[[ Data open ]]
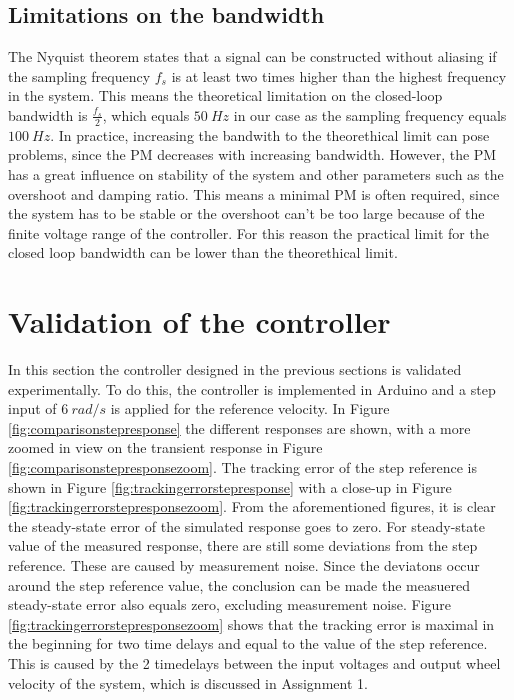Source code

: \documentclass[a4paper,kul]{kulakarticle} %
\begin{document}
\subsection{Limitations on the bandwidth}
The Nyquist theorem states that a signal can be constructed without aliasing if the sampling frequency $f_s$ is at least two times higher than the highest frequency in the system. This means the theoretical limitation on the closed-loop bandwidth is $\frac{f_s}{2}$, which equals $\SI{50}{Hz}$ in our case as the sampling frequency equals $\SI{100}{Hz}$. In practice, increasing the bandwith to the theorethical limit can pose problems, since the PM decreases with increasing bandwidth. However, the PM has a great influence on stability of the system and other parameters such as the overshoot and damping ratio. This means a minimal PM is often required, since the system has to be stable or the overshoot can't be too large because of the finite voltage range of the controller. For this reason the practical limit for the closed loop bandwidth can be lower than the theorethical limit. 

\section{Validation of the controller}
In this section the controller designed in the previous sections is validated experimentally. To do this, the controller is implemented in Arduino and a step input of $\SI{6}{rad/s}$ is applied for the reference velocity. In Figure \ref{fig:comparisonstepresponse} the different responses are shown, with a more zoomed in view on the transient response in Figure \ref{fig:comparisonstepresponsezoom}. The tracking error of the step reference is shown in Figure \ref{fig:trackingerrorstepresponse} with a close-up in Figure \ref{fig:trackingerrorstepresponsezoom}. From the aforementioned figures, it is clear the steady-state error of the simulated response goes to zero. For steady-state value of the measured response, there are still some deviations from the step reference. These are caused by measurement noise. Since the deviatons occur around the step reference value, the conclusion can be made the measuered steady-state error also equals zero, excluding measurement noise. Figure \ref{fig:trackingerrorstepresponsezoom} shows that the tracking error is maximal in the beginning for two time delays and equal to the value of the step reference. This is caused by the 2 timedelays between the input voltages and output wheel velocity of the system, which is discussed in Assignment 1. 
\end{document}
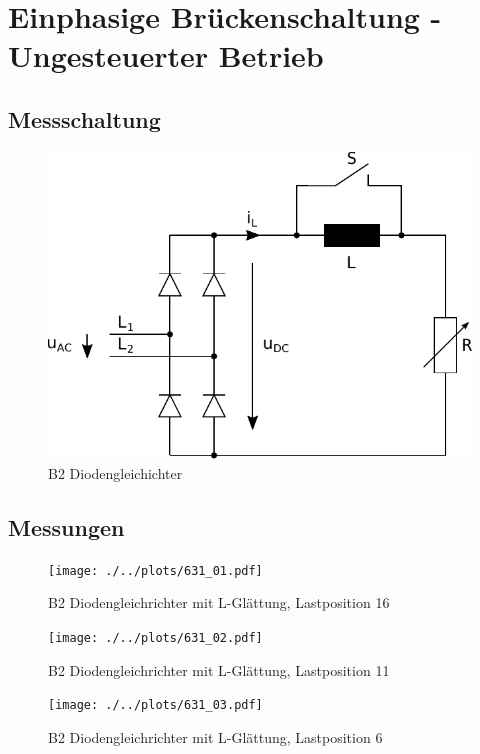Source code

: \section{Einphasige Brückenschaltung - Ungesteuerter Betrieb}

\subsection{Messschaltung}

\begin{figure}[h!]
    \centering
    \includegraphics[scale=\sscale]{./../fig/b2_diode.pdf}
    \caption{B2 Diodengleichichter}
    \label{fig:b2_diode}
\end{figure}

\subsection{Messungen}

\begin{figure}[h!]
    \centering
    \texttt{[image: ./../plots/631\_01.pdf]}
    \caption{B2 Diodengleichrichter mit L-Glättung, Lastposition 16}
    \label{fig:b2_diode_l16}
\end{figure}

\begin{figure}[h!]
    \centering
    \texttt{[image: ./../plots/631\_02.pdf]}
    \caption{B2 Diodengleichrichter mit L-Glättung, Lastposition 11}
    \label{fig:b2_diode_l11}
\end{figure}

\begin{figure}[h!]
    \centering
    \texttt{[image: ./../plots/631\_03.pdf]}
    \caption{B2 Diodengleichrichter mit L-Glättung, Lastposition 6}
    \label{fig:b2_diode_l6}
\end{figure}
[[ Data closed ]]
Instructions for the task> Could you give the material again exactly as it stands, omitting any image?

Written answer>
Source code

: \documentclass[a4paper,kul]{kulakarticle} %
\begin{document}
\subsection{Limitations on the bandwidth}
The Nyquist theorem states that a signal can be constructed without aliasing if the sampling frequency $f_s$ is at least two times higher than the highest frequency in the system. This means the theoretical limitation on the closed-loop bandwidth is $\frac{f_s}{2}$, which equals $\SI{50}{Hz}$ in our case as the sampling frequency equals $\SI{100}{Hz}$. In practice, increasing the bandwith to the theorethical limit can pose problems, since the PM decreases with increasing bandwidth. However, the PM has a great influence on stability of the system and other parameters such as the overshoot and damping ratio. This means a minimal PM is often required, since the system has to be stable or the overshoot can't be too large because of the finite voltage range of the controller. For this reason the practical limit for the closed loop bandwidth can be lower than the theorethical limit. 

\section{Validation of the controller}
In this section the controller designed in the previous sections is validated experimentally. To do this, the controller is implemented in Arduino and a step input of $\SI{6}{rad/s}$ is applied for the reference velocity. In Figure \ref{fig:comparisonstepresponse} the different responses are shown, with a more zoomed in view on the transient response in Figure \ref{fig:comparisonstepresponsezoom}. The tracking error of the step reference is shown in Figure \ref{fig:trackingerrorstepresponse} with a close-up in Figure \ref{fig:trackingerrorstepresponsezoom}. From the aforementioned figures, it is clear the steady-state error of the simulated response goes to zero. For steady-state value of the measured response, there are still some deviations from the step reference. These are caused by measurement noise. Since the deviatons occur around the step reference value, the conclusion can be made the measuered steady-state error also equals zero, excluding measurement noise. Figure \ref{fig:trackingerrorstepresponsezoom} shows that the tracking error is maximal in the beginning for two time delays and equal to the value of the step reference. This is caused by the 2 timedelays between the input voltages and output wheel velocity of the system, which is discussed in Assignment 1. 
\end{document}
Source code

: \section{Einphasige Brückenschaltung - Ungesteuerter Betrieb}

\subsection{Messschaltung}

\begin{figure}[h!]
    \centering
    \includegraphics[scale=\sscale]{./../fig/b2_diode.pdf}
    \caption{B2 Diodengleichichter}
    \label{fig:b2_diode}
\end{figure}

\subsection{Messungen}

\begin{figure}[h!]
    \centering
    \texttt{[image: ./../plots/631\_01.pdf]}
    \caption{B2 Diodengleichrichter mit L-Glättung, Lastposition 16}
    \label{fig:b2_diode_l16}
\end{figure}

\begin{figure}[h!]
    \centering
    \texttt{[image: ./../plots/631\_02.pdf]}
    \caption{B2 Diodengleichrichter mit L-Glättung, Lastposition 11}
    \label{fig:b2_diode_l11}
\end{figure}

\begin{figure}[h!]
    \centering
    \texttt{[image: ./../plots/631\_03.pdf]}
    \caption{B2 Diodengleichrichter mit L-Glättung, Lastposition 6}
    \label{fig:b2_diode_l6}
\end{figure}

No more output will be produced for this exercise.